- **Problem requirements**
Every line from the one containing "(यथा आयतनयमकं विभत्तं" through the last line below should be reproduced exactly; please include nothing else.

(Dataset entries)

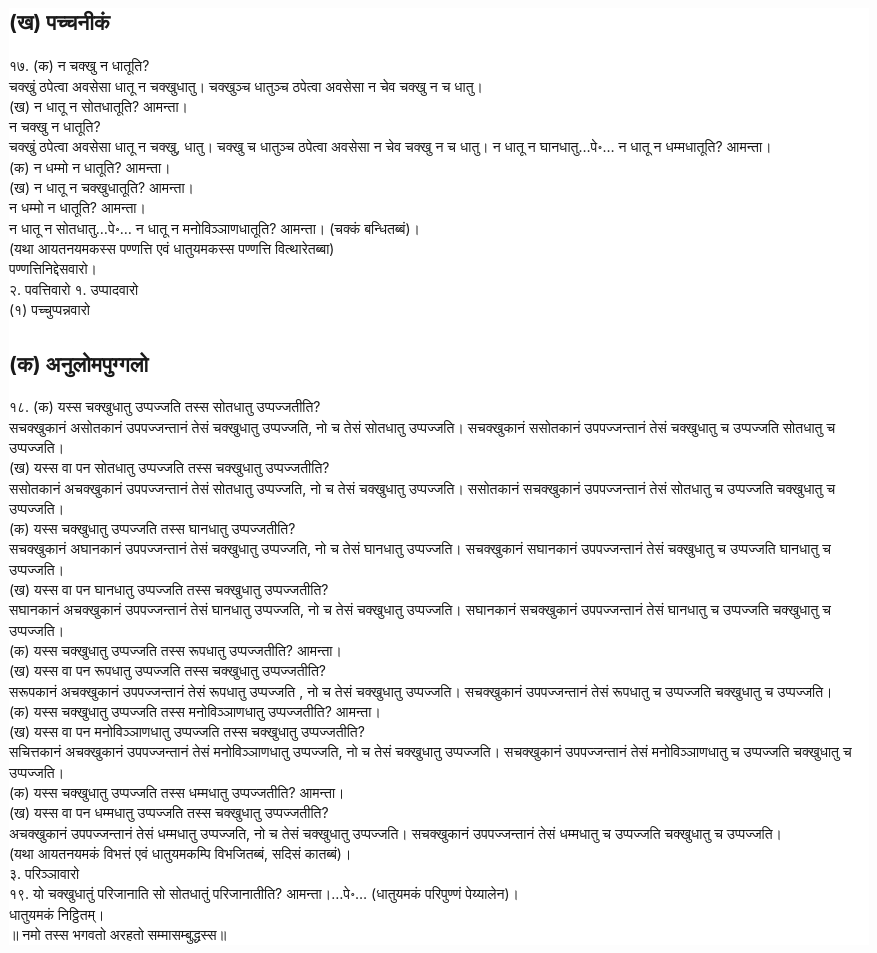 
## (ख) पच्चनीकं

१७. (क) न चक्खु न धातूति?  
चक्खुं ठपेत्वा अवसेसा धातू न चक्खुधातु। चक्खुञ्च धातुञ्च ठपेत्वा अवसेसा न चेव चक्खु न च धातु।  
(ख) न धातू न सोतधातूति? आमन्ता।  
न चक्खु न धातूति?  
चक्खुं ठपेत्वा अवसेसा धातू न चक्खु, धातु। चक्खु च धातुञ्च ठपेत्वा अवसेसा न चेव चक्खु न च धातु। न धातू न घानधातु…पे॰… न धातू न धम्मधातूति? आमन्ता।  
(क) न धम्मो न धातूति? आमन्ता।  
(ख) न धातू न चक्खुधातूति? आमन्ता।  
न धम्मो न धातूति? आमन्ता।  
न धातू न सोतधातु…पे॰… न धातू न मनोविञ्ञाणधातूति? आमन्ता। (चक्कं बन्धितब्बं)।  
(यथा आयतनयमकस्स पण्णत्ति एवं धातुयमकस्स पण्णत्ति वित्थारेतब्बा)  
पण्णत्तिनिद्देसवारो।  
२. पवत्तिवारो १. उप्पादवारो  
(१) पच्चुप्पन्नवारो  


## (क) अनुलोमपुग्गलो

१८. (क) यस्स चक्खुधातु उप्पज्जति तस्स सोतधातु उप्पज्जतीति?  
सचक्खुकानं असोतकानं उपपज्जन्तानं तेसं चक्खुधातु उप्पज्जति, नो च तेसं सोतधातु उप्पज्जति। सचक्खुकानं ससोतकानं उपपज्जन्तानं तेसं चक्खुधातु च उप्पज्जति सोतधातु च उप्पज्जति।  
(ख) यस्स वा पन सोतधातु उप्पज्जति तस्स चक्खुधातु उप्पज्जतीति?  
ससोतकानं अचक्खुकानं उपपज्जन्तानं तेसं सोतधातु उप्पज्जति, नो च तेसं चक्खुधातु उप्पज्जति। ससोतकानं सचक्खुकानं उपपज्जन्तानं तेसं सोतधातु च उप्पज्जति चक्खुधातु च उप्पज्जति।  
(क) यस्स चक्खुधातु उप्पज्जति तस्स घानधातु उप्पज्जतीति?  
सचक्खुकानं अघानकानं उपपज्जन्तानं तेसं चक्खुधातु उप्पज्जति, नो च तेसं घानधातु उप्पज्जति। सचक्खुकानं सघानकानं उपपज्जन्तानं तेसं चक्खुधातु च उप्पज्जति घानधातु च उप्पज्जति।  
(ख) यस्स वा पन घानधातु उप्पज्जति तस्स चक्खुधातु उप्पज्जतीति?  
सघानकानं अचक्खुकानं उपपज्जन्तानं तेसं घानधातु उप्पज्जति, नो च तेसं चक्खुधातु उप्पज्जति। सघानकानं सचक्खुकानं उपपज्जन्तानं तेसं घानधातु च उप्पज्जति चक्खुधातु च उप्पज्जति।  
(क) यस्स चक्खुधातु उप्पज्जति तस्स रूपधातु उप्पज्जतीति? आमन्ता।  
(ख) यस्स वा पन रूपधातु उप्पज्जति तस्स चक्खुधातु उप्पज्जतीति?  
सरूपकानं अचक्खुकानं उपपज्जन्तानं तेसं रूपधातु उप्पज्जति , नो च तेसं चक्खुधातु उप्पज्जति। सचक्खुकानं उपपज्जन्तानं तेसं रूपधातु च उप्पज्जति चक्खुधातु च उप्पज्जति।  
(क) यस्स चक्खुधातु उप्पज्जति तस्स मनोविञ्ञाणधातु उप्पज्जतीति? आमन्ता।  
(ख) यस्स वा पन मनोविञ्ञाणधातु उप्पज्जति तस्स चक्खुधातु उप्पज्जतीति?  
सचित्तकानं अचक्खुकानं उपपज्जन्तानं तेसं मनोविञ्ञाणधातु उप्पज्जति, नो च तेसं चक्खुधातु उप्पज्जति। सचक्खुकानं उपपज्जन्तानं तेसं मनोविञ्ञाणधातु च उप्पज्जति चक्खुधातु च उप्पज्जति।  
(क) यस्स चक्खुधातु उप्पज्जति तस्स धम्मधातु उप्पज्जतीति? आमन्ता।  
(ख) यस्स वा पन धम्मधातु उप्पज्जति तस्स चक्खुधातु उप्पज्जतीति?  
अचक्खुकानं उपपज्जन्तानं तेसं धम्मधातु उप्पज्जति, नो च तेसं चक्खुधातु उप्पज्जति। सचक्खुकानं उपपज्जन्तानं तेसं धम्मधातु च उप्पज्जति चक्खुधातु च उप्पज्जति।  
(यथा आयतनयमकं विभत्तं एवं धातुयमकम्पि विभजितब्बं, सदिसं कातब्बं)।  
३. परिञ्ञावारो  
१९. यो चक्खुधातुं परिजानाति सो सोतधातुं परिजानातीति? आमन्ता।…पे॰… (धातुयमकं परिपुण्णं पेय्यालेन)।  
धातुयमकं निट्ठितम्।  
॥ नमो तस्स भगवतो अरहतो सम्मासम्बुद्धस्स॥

- **Final answer**
(यथा आयतनयमकं विभत्तं एवं धातुयमकम्पि विभजितब्बं, सदिसं कातब्बं)।  
३. परिञ्ञावारो  
१९. यो चक्खुधातुं परिजानाति सो सोतधातुं परिजानातीति? आमन्ता।…पे॰… (धातुयमकं परिपुण्णं पेय्यालेन)।  
धातुयमकं निट्ठितम्।  
॥ नमो तस्स भगवतो अरहतो सम्मासम्बुद्धस्स॥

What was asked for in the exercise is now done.